The missions I ran. The competition I eliminated.

The way I looked at you like you were my savior while you were tightening the leash. "

"That's not true." His voice cracked. "The connection we had—the life we built—that was real. You can't fake that."

"You can fake anything if you've been trained well enough." I smiled, and the expression felt foreign on my face. "Gabriel taught me to perform. You taught me to believe in the performance. But the performance is over now. The mask is off. And I'm done being what either of you made me."

Nathan's legs buckled, and he slid down the wall, leaving a streak of blood on the peeling paint. He looked up at me with eyes that were finally, finally starting to understand. "What are you going to do?"

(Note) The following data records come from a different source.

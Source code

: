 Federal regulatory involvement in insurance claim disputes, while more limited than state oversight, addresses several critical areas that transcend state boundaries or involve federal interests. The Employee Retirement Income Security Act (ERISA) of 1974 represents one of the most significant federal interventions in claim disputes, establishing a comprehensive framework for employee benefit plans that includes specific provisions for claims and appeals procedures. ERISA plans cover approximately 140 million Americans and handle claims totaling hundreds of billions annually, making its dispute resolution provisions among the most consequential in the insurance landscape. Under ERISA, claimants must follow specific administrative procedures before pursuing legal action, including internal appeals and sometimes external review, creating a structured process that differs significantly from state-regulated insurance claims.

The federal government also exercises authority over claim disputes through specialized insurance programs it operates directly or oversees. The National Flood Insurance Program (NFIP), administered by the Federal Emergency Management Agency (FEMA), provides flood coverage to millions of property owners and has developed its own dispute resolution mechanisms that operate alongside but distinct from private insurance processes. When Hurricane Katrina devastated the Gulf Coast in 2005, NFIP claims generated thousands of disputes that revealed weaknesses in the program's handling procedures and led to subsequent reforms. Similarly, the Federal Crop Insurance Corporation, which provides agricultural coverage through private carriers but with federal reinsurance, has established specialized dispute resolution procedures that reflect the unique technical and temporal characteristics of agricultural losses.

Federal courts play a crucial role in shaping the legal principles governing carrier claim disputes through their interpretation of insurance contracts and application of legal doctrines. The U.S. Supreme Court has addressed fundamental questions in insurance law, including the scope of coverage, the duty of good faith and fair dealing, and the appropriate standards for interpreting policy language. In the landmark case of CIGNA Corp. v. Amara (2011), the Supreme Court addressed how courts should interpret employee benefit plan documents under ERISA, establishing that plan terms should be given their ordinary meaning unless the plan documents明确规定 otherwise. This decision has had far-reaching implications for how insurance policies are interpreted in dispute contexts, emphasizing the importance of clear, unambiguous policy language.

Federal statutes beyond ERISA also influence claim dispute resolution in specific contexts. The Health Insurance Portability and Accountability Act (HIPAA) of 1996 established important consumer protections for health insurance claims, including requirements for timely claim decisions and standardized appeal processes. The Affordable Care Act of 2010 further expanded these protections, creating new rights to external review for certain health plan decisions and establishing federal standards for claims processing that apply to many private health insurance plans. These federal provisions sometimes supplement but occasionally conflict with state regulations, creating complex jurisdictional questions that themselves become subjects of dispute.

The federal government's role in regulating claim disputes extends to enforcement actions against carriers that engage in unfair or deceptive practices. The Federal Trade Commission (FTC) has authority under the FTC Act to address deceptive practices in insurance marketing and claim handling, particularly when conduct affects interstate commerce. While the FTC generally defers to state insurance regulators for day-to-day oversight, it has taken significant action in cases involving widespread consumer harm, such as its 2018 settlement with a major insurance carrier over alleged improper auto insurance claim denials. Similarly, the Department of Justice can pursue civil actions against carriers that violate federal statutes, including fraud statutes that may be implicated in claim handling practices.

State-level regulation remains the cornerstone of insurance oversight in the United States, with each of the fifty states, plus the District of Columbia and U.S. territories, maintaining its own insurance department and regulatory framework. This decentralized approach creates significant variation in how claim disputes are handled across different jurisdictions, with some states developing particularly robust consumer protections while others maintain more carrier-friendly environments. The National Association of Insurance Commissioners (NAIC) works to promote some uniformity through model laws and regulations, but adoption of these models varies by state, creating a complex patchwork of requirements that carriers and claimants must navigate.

"I'm going to finish what I started." I knelt in front of him, bringing my face level with his. "The evidence is already in the hands of people who will use it. Your network is already crumbling. Your assets are already being seized. By this time tomorrow, everything you built will be ash."

"And me?"

"You're going to die here." I said it gently, almost kindly. "In the same building where your brother died. In the same building where you both tried to own me. It's fitting, don't you think? Poetic, even."

"You can't—" He coughed, blood flecking his lips. "You can't just kill me. The authorities—"

"Will find your body alongside Gabriel's. Two brothers, killed in a confrontation over the family business. A tragic end to a tragic legacy." I stood up, looking down at him. "No one will mourn you, Nathan. No one will miss you. The world will be better without you in it."

"Bunny—please—" He reached for me, his hand trembling, his eyes wet with tears that might have been genuine or might have been another performance. "Please. I love you. I know I did terrible things, but I love you. That has to count for something."

I looked at him for a long moment, this man who'd saved me and destroyed me in the same breath.

I thought about the mornings we'd spent tangled together in sunlight.

The missions we'd run side by side. The future he'd painted for us, full of wedding vows and garden flowers and children who would never exist. I thought about the pills in my medicine cabinet and the files on his laptop and the grave in Miami where his sister lay buried.

"It counts for something," I said finally. "It counts for this: you die last."